YOUR GOAL: Reproduction without pictures: print every entry precisely as written.

GIVEN RECORDS:
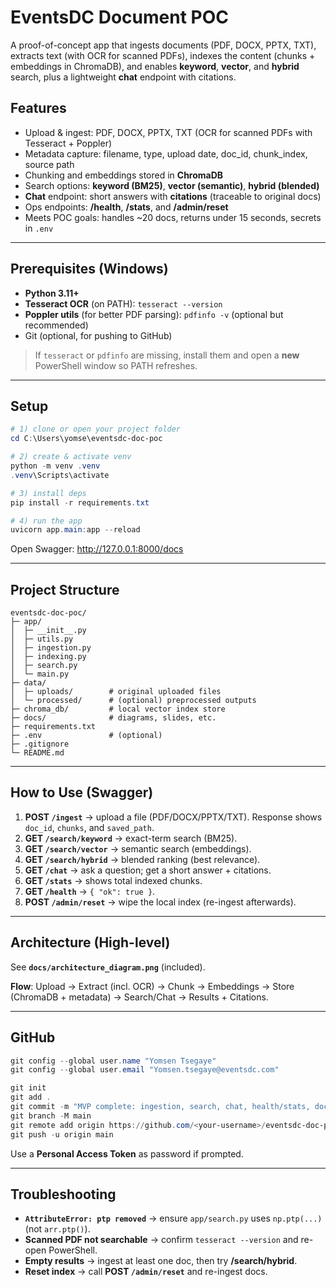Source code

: 
# EventsDC Document POC

A proof-of-concept app that ingests documents (PDF, DOCX, PPTX, TXT), extracts text (with OCR for scanned PDFs),
indexes the content (chunks + embeddings in ChromaDB), and enables **keyword**, **vector**, and **hybrid** search,
plus a lightweight **chat** endpoint with citations.

##  Features
- Upload & ingest: PDF, DOCX, PPTX, TXT (OCR for scanned PDFs with Tesseract + Poppler)
- Metadata capture: filename, type, upload date, doc_id, chunk_index, source path
- Chunking and embeddings stored in **ChromaDB**
- Search options: **keyword (BM25)**, **vector (semantic)**, **hybrid (blended)**
- **Chat** endpoint: short answers with **citations** (traceable to original docs)
- Ops endpoints: **/health**, **/stats**, and **/admin/reset**
- Meets POC goals: handles ~20 docs, returns under 15 seconds, secrets in `.env`

---

## Prerequisites (Windows)
- **Python 3.11+**
- **Tesseract OCR** (on PATH): `tesseract --version`
- **Poppler utils** (for better PDF parsing): `pdfinfo -v` (optional but recommended)
- Git (optional, for pushing to GitHub)

> If `tesseract` or `pdfinfo` are missing, install them and open a **new** PowerShell window so PATH refreshes.

---

## Setup
```powershell
# 1) clone or open your project folder
cd C:\Users\yomse\eventsdc-doc-poc

# 2) create & activate venv
python -m venv .venv
.venv\Scripts\activate

# 3) install deps
pip install -r requirements.txt

# 4) run the app
uvicorn app.main:app --reload
```

Open Swagger: http://127.0.0.1:8000/docs

---

##  Project Structure
```
eventsdc-doc-poc/
├─ app/
│  ├─ __init__.py
│  ├─ utils.py
│  ├─ ingestion.py
│  ├─ indexing.py
│  ├─ search.py
│  └─ main.py
├─ data/
│  ├─ uploads/        # original uploaded files
│  └─ processed/      # (optional) preprocessed outputs
├─ chroma_db/         # local vector index store
├─ docs/              # diagrams, slides, etc.
├─ requirements.txt
├─ .env               # (optional)
├─ .gitignore
└─ README.md
```

---

##  How to Use (Swagger)
1. **POST `/ingest`** → upload a file (PDF/DOCX/PPTX/TXT). Response shows `doc_id`, `chunks`, and `saved_path`.
2. **GET `/search/keyword`** → exact-term search (BM25).
3. **GET `/search/vector`** → semantic search (embeddings).
4. **GET `/search/hybrid`** → blended ranking (best relevance).
5. **GET `/chat`** → ask a question; get a short answer + citations.
6. **GET `/stats`** → shows total indexed chunks.
7. **GET `/health`** → `{ "ok": true }`.
8. **POST `/admin/reset`** → wipe the local index (re-ingest afterwards).

---

##  Architecture (High-level)
See **`docs/architecture_diagram.png`** (included).

**Flow**: Upload → Extract (incl. OCR) → Chunk → Embeddings → Store (ChromaDB + metadata) → Search/Chat → Results + Citations.

---

##  GitHub 
```powershell
git config --global user.name "Yomsen Tsegaye"
git config --global user.email "Yomsen.tsegaye@eventsdc.com"

git init
git add .
git commit -m "MVP complete: ingestion, search, chat, health/stats, docs"
git branch -M main
git remote add origin https://github.com/<your-username>/eventsdc-doc-poc.git
git push -u origin main
```
Use a **Personal Access Token** as password if prompted.

---

##  Troubleshooting
- **`AttributeError: ptp removed`** → ensure `app/search.py` uses `np.ptp(...)` (not `arr.ptp()`).
- **Scanned PDF not searchable** → confirm `tesseract --version` and re-open PowerShell.
- **Empty results** → ingest at least one doc, then try **/search/hybrid**.
- **Reset index** → call **POST `/admin/reset`** and re-ingest docs.
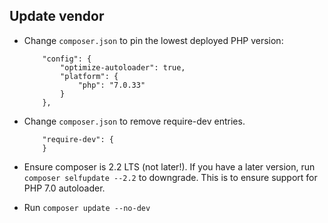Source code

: ## Update vendor

* Change `composer.json` to pin the lowest deployed PHP version:

	```
		"config": {
			"optimize-autoloader": true,
			"platform": {
				"php": "7.0.33"
			}
		},
	```

* Change `composer.json` to remove require-dev entries.

	```
		"require-dev": {
		}
	```

* Ensure composer is 2.2 LTS (not later!). If you have a later version,
  run `composer selfupdate --2.2` to downgrade. This is to ensure
  support for PHP 7.0 autoloader.

* Run `composer update --no-dev`
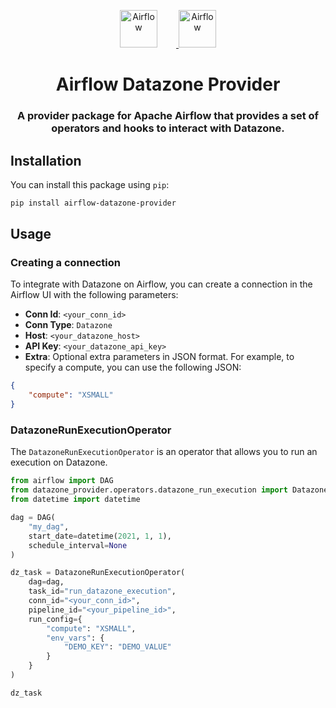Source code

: <p align="center">
  <a href="https://www.airflow.apache.org">
    <img alt="Airflow" src="https://framerusercontent.com/images/hKDe0OtgNAvok8JZ0I6HSY8It0Y.png?scale-down-to=512" width="60" style="margin-right: 30px"/>
  </a>
  <a href="https://www.airflow.apache.org">
    <img alt="Airflow" src="https://cwiki.apache.org/confluence/download/attachments/145723561/airflow_transparent.png?api=v2" width="60" />
  </a>
</p>
<h1 align="center">
  Airflow Datazone Provider
</h1>
  <h3 align="center">
    A provider package for Apache Airflow that provides a set of operators and hooks to interact with Datazone.
</h3>

## Installation

You can install this package using `pip`:

```bash
pip install airflow-datazone-provider
```

## Usage


### Creating a connection

To integrate with Datazone on Airflow, you can create a connection in the Airflow UI with the following parameters:

- **Conn Id**: `<your_conn_id>`
- **Conn Type**: `Datazone`
- **Host**: `<your_datazone_host>`
- **API Key**: `<your_datazone_api_key>`
- **Extra**: Optional extra parameters in JSON format. For example, to specify a compute, you can use the following JSON:

```json
{
    "compute": "XSMALL"
}
```


### DatazoneRunExecutionOperator

The `DatazoneRunExecutionOperator` is an operator that allows you to run an execution on Datazone.

```python
from airflow import DAG
from datazone_provider.operators.datazone_run_execution import DatazoneRunExecutionOperator
from datetime import datetime

dag = DAG(
    "my_dag",
    start_date=datetime(2021, 1, 1),
    schedule_interval=None
)

dz_task = DatazoneRunExecutionOperator(
    dag=dag,
    task_id="run_datazone_execution",
    conn_id="<your_conn_id>",
    pipeline_id="<your_pipeline_id>",
    run_config={
        "compute": "XSMALL",
        "env_vars": {
            "DEMO_KEY": "DEMO_VALUE"
        }
    }
)

dz_task
```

ANSWER SPACE:
Source code

: 
# EventsDC Document POC

A proof-of-concept app that ingests documents (PDF, DOCX, PPTX, TXT), extracts text (with OCR for scanned PDFs),
indexes the content (chunks + embeddings in ChromaDB), and enables **keyword**, **vector**, and **hybrid** search,
plus a lightweight **chat** endpoint with citations.

##  Features
- Upload & ingest: PDF, DOCX, PPTX, TXT (OCR for scanned PDFs with Tesseract + Poppler)
- Metadata capture: filename, type, upload date, doc_id, chunk_index, source path
- Chunking and embeddings stored in **ChromaDB**
- Search options: **keyword (BM25)**, **vector (semantic)**, **hybrid (blended)**
- **Chat** endpoint: short answers with **citations** (traceable to original docs)
- Ops endpoints: **/health**, **/stats**, and **/admin/reset**
- Meets POC goals: handles ~20 docs, returns under 15 seconds, secrets in `.env`

---

## Prerequisites (Windows)
- **Python 3.11+**
- **Tesseract OCR** (on PATH): `tesseract --version`
- **Poppler utils** (for better PDF parsing): `pdfinfo -v` (optional but recommended)
- Git (optional, for pushing to GitHub)

> If `tesseract` or `pdfinfo` are missing, install them and open a **new** PowerShell window so PATH refreshes.

---

## Setup
```powershell
# 1) clone or open your project folder
cd C:\Users\yomse\eventsdc-doc-poc

# 2) create & activate venv
python -m venv .venv
.venv\Scripts\activate

# 3) install deps
pip install -r requirements.txt

# 4) run the app
uvicorn app.main:app --reload
```

Open Swagger: http://127.0.0.1:8000/docs

---

##  Project Structure
```
eventsdc-doc-poc/
├─ app/
│  ├─ __init__.py
│  ├─ utils.py
│  ├─ ingestion.py
│  ├─ indexing.py
│  ├─ search.py
│  └─ main.py
├─ data/
│  ├─ uploads/        # original uploaded files
│  └─ processed/      # (optional) preprocessed outputs
├─ chroma_db/         # local vector index store
├─ docs/              # diagrams, slides, etc.
├─ requirements.txt
├─ .env               # (optional)
├─ .gitignore
└─ README.md
```

---

##  How to Use (Swagger)
1. **POST `/ingest`** → upload a file (PDF/DOCX/PPTX/TXT). Response shows `doc_id`, `chunks`, and `saved_path`.
2. **GET `/search/keyword`** → exact-term search (BM25).
3. **GET `/search/vector`** → semantic search (embeddings).
4. **GET `/search/hybrid`** → blended ranking (best relevance).
5. **GET `/chat`** → ask a question; get a short answer + citations.
6. **GET `/stats`** → shows total indexed chunks.
7. **GET `/health`** → `{ "ok": true }`.
8. **POST `/admin/reset`** → wipe the local index (re-ingest afterwards).

---

##  Architecture (High-level)
See **`docs/architecture_diagram.png`** (included).

**Flow**: Upload → Extract (incl. OCR) → Chunk → Embeddings → Store (ChromaDB + metadata) → Search/Chat → Results + Citations.

---

##  GitHub 
```powershell
git config --global user.name "Yomsen Tsegaye"
git config --global user.email "Yomsen.tsegaye@eventsdc.com"

git init
git add .
git commit -m "MVP complete: ingestion, search, chat, health/stats, docs"
git branch -M main
git remote add origin https://github.com/<your-username>/eventsdc-doc-poc.git
git push -u origin main
```
Use a **Personal Access Token** as password if prompted.

---

##  Troubleshooting
- **`AttributeError: ptp removed`** → ensure `app/search.py` uses `np.ptp(...)` (not `arr.ptp()`).
- **Scanned PDF not searchable** → confirm `tesseract --version` and re-open PowerShell.
- **Empty results** → ingest at least one doc, then try **/search/hybrid**.
- **Reset index** → call **POST `/admin/reset`** and re-ingest docs.
Source code

: ## Update vendor

* Change `composer.json` to pin the lowest deployed PHP version:

	```
		"config": {
			"optimize-autoloader": true,
			"platform": {
				"php": "7.0.33"
			}
		},
	```

* Change `composer.json` to remove require-dev entries.

	```
		"require-dev": {
		}
	```

* Ensure composer is 2.2 LTS (not later!). If you have a later version,
  run `composer selfupdate --2.2` to downgrade. This is to ensure
  support for PHP 7.0 autoloader.

* Run `composer update --no-dev`
Source code

: <p align="center">
  <a href="https://www.airflow.apache.org">
    <img alt="Airflow" src="https://framerusercontent.com/images/hKDe0OtgNAvok8JZ0I6HSY8It0Y.png?scale-down-to=512" width="60" style="margin-right: 30px"/>
  </a>
  <a href="https://www.airflow.apache.org">
    <img alt="Airflow" src="https://cwiki.apache.org/confluence/download/attachments/145723561/airflow_transparent.png?api=v2" width="60" />
  </a>
</p>
<h1 align="center">
  Airflow Datazone Provider
</h1>
  <h3 align="center">
    A provider package for Apache Airflow that provides a set of operators and hooks to interact with Datazone.
</h3>

## Installation

You can install this package using `pip`:

```bash
pip install airflow-datazone-provider
```

## Usage


### Creating a connection

To integrate with Datazone on Airflow, you can create a connection in the Airflow UI with the following parameters:

- **Conn Id**: `<your_conn_id>`
- **Conn Type**: `Datazone`
- **Host**: `<your_datazone_host>`
- **API Key**: `<your_datazone_api_key>`
- **Extra**: Optional extra parameters in JSON format. For example, to specify a compute, you can use the following JSON:

```json
{
    "compute": "XSMALL"
}
```


### DatazoneRunExecutionOperator

The `DatazoneRunExecutionOperator` is an operator that allows you to run an execution on Datazone.

```python
from airflow import DAG
from datazone_provider.operators.datazone_run_execution import DatazoneRunExecutionOperator
from datetime import datetime

dag = DAG(
    "my_dag",
    start_date=datetime(2021, 1, 1),
    schedule_interval=None
)

dz_task = DatazoneRunExecutionOperator(
    dag=dag,
    task_id="run_datazone_execution",
    conn_id="<your_conn_id>",
    pipeline_id="<your_pipeline_id>",
    run_config={
        "compute": "XSMALL",
        "env_vars": {
            "DEMO_KEY": "DEMO_VALUE"
        }
    }
)

dz_task
```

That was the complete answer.